American naval architect (1940–2012)

Britton Chance Jr. (June 12, 1940 – October 12, 2012) was an American naval architect who developed core elements of three yachts that won the America's Cup and won the World Championship six times. The New York Times said he "was known for having a mathematician's precision and a renegade's willingness to experiment". Professional Boatbuilder called him "one of the brightest minds in yacht design".

== Early life ==
Born in Philadelphia, Pennsylvania, Chance was the son of Jane Earle and Britton Chance, a biophysicist at the University of Pennsylvania who won a gold medal in sailing at the 1952 Summer Olympics. Raised in Mantoloking, New Jersey, he frequently sailed in Barnegat Bay and developed an early interest making boats that could go faster. Chance said, "I started racing and sailing at Manotoloking on my own by the time I was eight. My first boat was a Barnegat Bay Sneakbox—then I had a duckbox, Moth, and another sneakbox, penguins, and finally Class E scows."

In 1955, he started sailing in International 5.5 Meter competitions. In 1956, he came in second place in the East Coast Championship Penguin Regatta, junior division.
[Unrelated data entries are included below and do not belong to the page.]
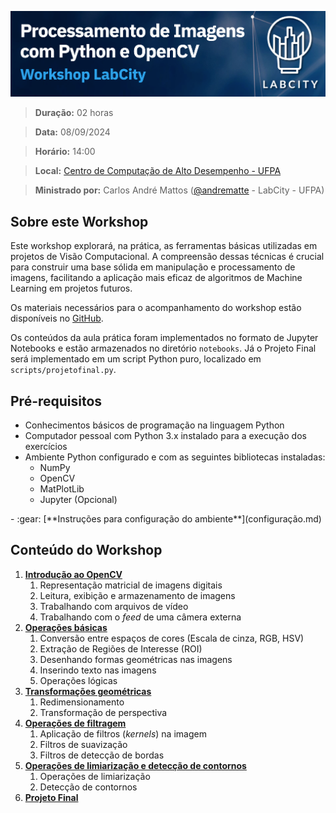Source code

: ![logo](assets/banner.png)
> **Duração:** 02 horas

> **Data:** 08/09/2024

> **Horário:** 14:00

> **Local:** [Centro de Computação de Alto Desempenho - UFPA](https://maps.app.goo.gl/BkW6Ry8ZRGAkagEs5)

> **Ministrado por:** Carlos André Mattos ([@andrematte](https://github.com/andrematte) - LabCity - UFPA)

## Sobre este Workshop
Este workshop explorará, na prática, as ferramentas básicas utilizadas em projetos de Visão Computacional. A compreensão dessas técnicas é crucial para construir uma base sólida em manipulação e processamento de imagens, facilitando a aplicação mais eficaz de algoritmos de Machine Learning em projetos futuros.

Os materiais necessários para o acompanhamento do workshop estão disponíveis no [GitHub](https://github.com/andrematte/workshop-opencv). 

Os conteúdos da aula prática foram implementados no formato de Jupyter Notebooks e estão armazenados no diretório `notebooks`. Já o Projeto Final será implementado em um script Python puro, localizado em `scripts/projetofinal.py`.

## Pré-requisitos
- Conhecimentos básicos de programação na linguagem Python
- Computador pessoal com Python 3.x instalado para a execução dos exercícios
- Ambiente Python configurado e com as seguintes bibliotecas instaladas:
    - NumPy
    - OpenCV
    - MatPlotLib
    - Jupyter (Opcional)

<div class="grid cards" markdown>
- :gear: [**Instruções para configuração do ambiente**](configuração.md)
</div>

## Conteúdo do Workshop
1. [**Introdução ao OpenCV**](Conteúdo-do-Workshop/1-Introdução-ao-OpenCV.md)
      1. Representação matricial de imagens digitais
      2. Leitura, exibição e armazenamento de imagens
      3. Trabalhando com arquivos de vídeo
      4. Trabalhando com o *feed* de uma câmera externa
2. [**Operações básicas**](Conteúdo-do-Workshop/2-Operações-Básicas.md)
      1. Conversão entre espaços de cores (Escala de cinza, RGB, HSV)
      2. Extração de Regiões de Interesse (ROI)
      3. Desenhando formas geométricas nas imagens
      4. Inserindo texto nas imagens
      5. Operações lógicas
3. [**Transformações geométricas**](Conteúdo-do-Workshop/3-Transformações-Geométricas.md)
      1. Redimensionamento
      2. Transformação de perspectiva
4. [**Operações de filtragem**](Conteúdo-do-Workshop/4-Operações-de-Filtragem.md)
      1. Aplicação de filtros (*kernels*) na imagem
      2. Filtros de suavização
      3. Filtros de detecção de bordas
5. [**Operações de limiarização e detecção de contornos**](Conteúdo-do-Workshop/5-Operações-de-Limiarização-e-Detecção-de-Contornos.md)
      1. Operações de limiarização
      2. Detecção de contornos
6. [**Projeto Final**](Projeto-Final.md)

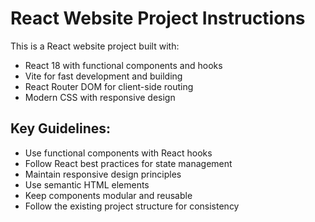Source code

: <!-- Use this file to provide workspace-specific custom instructions to Copilot. For more details, visit https://code.visualstudio.com/docs/copilot/copilot-customization#_use-a-githubcopilotinstructionsmd-file -->

# React Website Project Instructions

This is a React website project built with:
- React 18 with functional components and hooks
- Vite for fast development and building
- React Router DOM for client-side routing
- Modern CSS with responsive design

## Key Guidelines:
- Use functional components with React hooks
- Follow React best practices for state management
- Maintain responsive design principles
- Use semantic HTML elements
- Keep components modular and reusable
- Follow the existing project structure for consistency
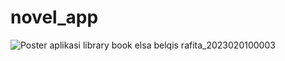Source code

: # novel_app
![Poster aplikasi library book elsa belqis rafita_2023020100003](https://github.com/user-attachments/assets/63641ab6-6a8b-405b-b956-e23c528773e7)
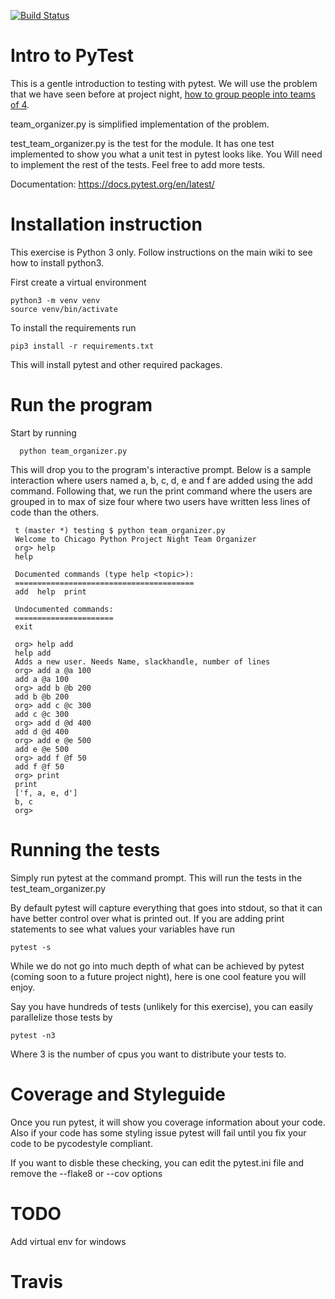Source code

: [![Build Status](https://travis-ci.org/chipycodingworkshop/CodingWorkshops.svg?branch=develop%2Fci)](https://travis-ci.org/chipycodingworkshop/CodingWorkshops)

# Intro to PyTest
This is a gentle introduction to testing with pytest.
We will use the problem that we have seen before
at project night, [how to group people into teams of 4](https://github.com/chicagopython/CodingWorkshops/blob/master/problems/py101/python_team_project).


team_organizer.py is simplified implementation of the
problem.

test_team_organizer.py is the test for the module.
It has one test implemented to show you what a unit
test in pytest looks like. You Will need to implement
the rest of the tests. Feel free to add more tests.

Documentation: https://docs.pytest.org/en/latest/

# Installation instruction
This exercise is Python 3 only. Follow instructions on the
main wiki to see how to install python3.


First create a virtual environment

    python3 -m venv venv
    source venv/bin/activate


To install the requirements run

    pip3 install -r requirements.txt

This will install pytest and other required packages.

# Run the program
Start by running

      python team_organizer.py

This will drop you to the program's interactive prompt.
Below is a sample interaction where users named a, b, c, 
d, e and f are added using the add command.
Following that, we run the print command where the users
are grouped in to max of size four where two users have
written less lines of code than the others.

     t (master *) testing $ python team_organizer.py 
     Welcome to Chicago Python Project Night Team Organizer
     org> help
     help
     
     Documented commands (type help <topic>):
     ========================================
     add  help  print
     
     Undocumented commands:
     ======================
     exit
     
     org> help add
     help add
     Adds a new user. Needs Name, slackhandle, number of lines
     org> add a @a 100
     add a @a 100
     org> add b @b 200
     add b @b 200
     org> add c @c 300
     add c @c 300
     org> add d @d 400
     add d @d 400
     org> add e @e 500
     add e @e 500
     org> add f @f 50
     add f @f 50
     org> print
     print
     ['f, a, e, d']
     b, c
     org> 
     


# Running the tests

Simply run pytest at the command prompt.
This will run the tests in the test_team_organizer.py

By default pytest will capture everything that goes into
stdout, so that it can have better control over what is
printed out. If you are adding print statements to see
what values your variables have run

    pytest -s

While we do not go into much depth of what can be achieved by
pytest (coming soon to a future project night), here is one cool 
feature you will enjoy.

Say you have hundreds of tests (unlikely for this
exercise), you can easily parallelize those tests by

    pytest -n3

Where 3 is the number of cpus you want to distribute
your tests to.


# Coverage and Styleguide
Once you run pytest, it will show you coverage information
about your code. Also if your code has some styling issue
pytest will fail until you fix your code to be pycodestyle
compliant.

If you want to disble these checking, you can edit
the pytest.ini file and remove the --flake8 or --cov options

# TODO 
Add virtual env for windows

# Travis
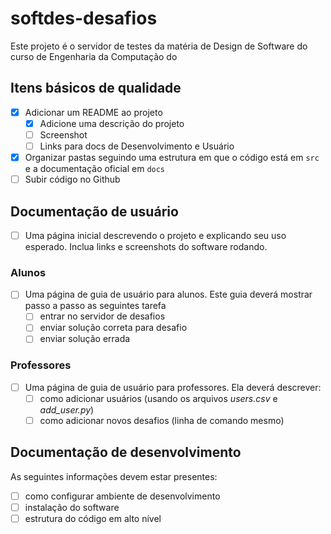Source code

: # softdes-desafios

Este projeto é o servidor de testes da matéria de Design de Software do curso de Engenharia da Computação do 

## Itens básicos de qualidade

- [x] Adicionar um README ao projeto
  - [x] Adicione uma descrição do projeto
  - [ ] Screenshot
  - [ ] Links para docs de Desenvolvimento e Usuário
- [x] Organizar pastas seguindo uma estrutura em que o código está em `src` e a documentação oficial em `docs`
- [ ] Subir código no Github

## Documentação de usuário

- [ ] Uma página inicial descrevendo o projeto e explicando seu uso esperado. Inclua links e screenshots do software rodando.

### Alunos
- [ ] Uma página de guia de usuário para alunos. Este guia deverá mostrar passo a passo as seguintes tarefa
  - [ ] entrar no servidor de desafios
  - [ ] enviar solução correta para desafio
  - [ ] enviar solução errada

### Professores
- [ ] Uma página de guia de usuário para professores. Ela deverá descrever:
  - [ ] como adicionar usuários (usando os arquivos _users.csv_ e _add_user.py_)
  - [ ] como adicionar novos desafios (linha de comando mesmo)

## Documentação de desenvolvimento

As seguintes informações devem estar presentes:

- [ ] como configurar ambiente de desenvolvimento
- [ ] instalação do software
- [ ] estrutura do código em alto nível
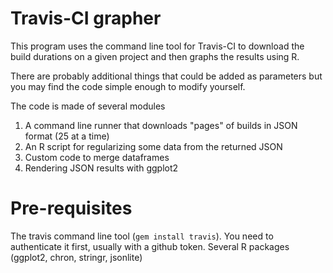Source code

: Travis-CI grapher
==========

This program uses the command line tool for Travis-CI to download the build durations on a given project
and then graphs the results using R.

There are probably additional things that could be added as parameters but you may find the code simple enough to modify
yourself.

The code is made of several modules
1) A command line runner that downloads "pages" of builds in JSON format (25 at a time)
2) An R script for regularizing some data from the returned JSON
3) Custom code to merge dataframes
4) Rendering JSON results with ggplot2


Pre-requisites
=============

The travis command line tool (`gem install travis`). You need to authenticate it first, usually with a github token.
Several R packages (ggplot2, chron, stringr, jsonlite)
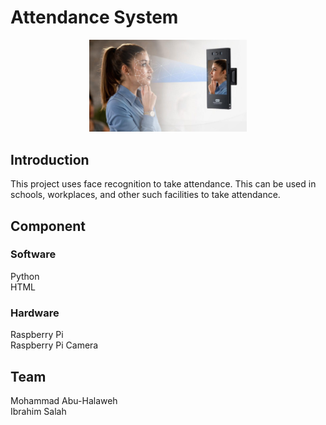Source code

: # Attendance System
<p align="center">
<picture>
  <img alt="Face Scanner" src="face_scanner.jpg" width="50%" hight="25%" >
</picture>
</p>

## Introduction
<p>This project uses face recognition to take attendance. This can be used in schools, workplaces, and other such facilities to take attendance.</p>

## Component
### Software
<p>
Python
<br>
HTML
</p>

### Hardware
<p>
Raspberry Pi
<br>
Raspberry Pi Camera
</p>

## Team
<p>
Mohammad Abu-Halaweh
<br>
Ibrahim Salah
</p>
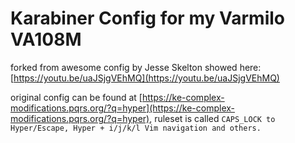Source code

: # Karabiner Config for my Varmilo VA108M

forked from awesome config by Jesse Skelton showed here: [https://youtu.be/uaJSjgVEhMQ](https://youtu.be/uaJSjgVEhMQ)

original config can be found at [https://ke-complex-modifications.pqrs.org/?q=hyper](https://ke-complex-modifications.pqrs.org/?q=hyper), ruleset is called `CAPS_LOCK to Hyper/Escape, Hyper + i/j/k/l Vim navigation and others.`
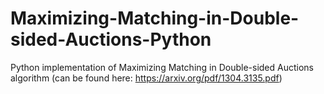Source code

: # Maximizing-Matching-in-Double-sided-Auctions-Python
Python implementation of Maximizing Matching in Double-sided Auctions algorithm (can be found here: https://arxiv.org/pdf/1304.3135.pdf)
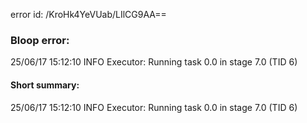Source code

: error id: /KroHk4YeVUab/LIlCG9AA==
### Bloop error:

25/06/17 15:12:10 INFO Executor: Running task 0.0 in stage 7.0 (TID 6)
#### Short summary: 

25/06/17 15:12:10 INFO Executor: Running task 0.0 in stage 7.0 (TID 6)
In July 1957, he competed at the Barnegat Bay Yacht Race Association's Championship Regatta, winning the Atkinson Cup for his first-place finish with Complex II in the E Sloop class; he also came in first place in the Penguin class with Small Chance. Also in 1957, he won the South River Yacht Club Regatta.

Chance attended the Episcopal Academy near Philadelphia, Pennsylvania. When he was fifteen, he took the Westlawn Institute of Marine Technology's home-study course in ship design. He then attended the University of Rochester where he studied physics for three years. He also attended Columbia University where he studied mathematics. However, he never earned a degree.

== Sailing ==
Chance competed in both the America's Cup trials and the Olympic trials. In 1960, he participated in the 5.5-meter class Olympic trials with the ship Complex III and teammates Ed O'Malley and Runnie Colie, who was the captain. They "narrowly missed Olympic nomination".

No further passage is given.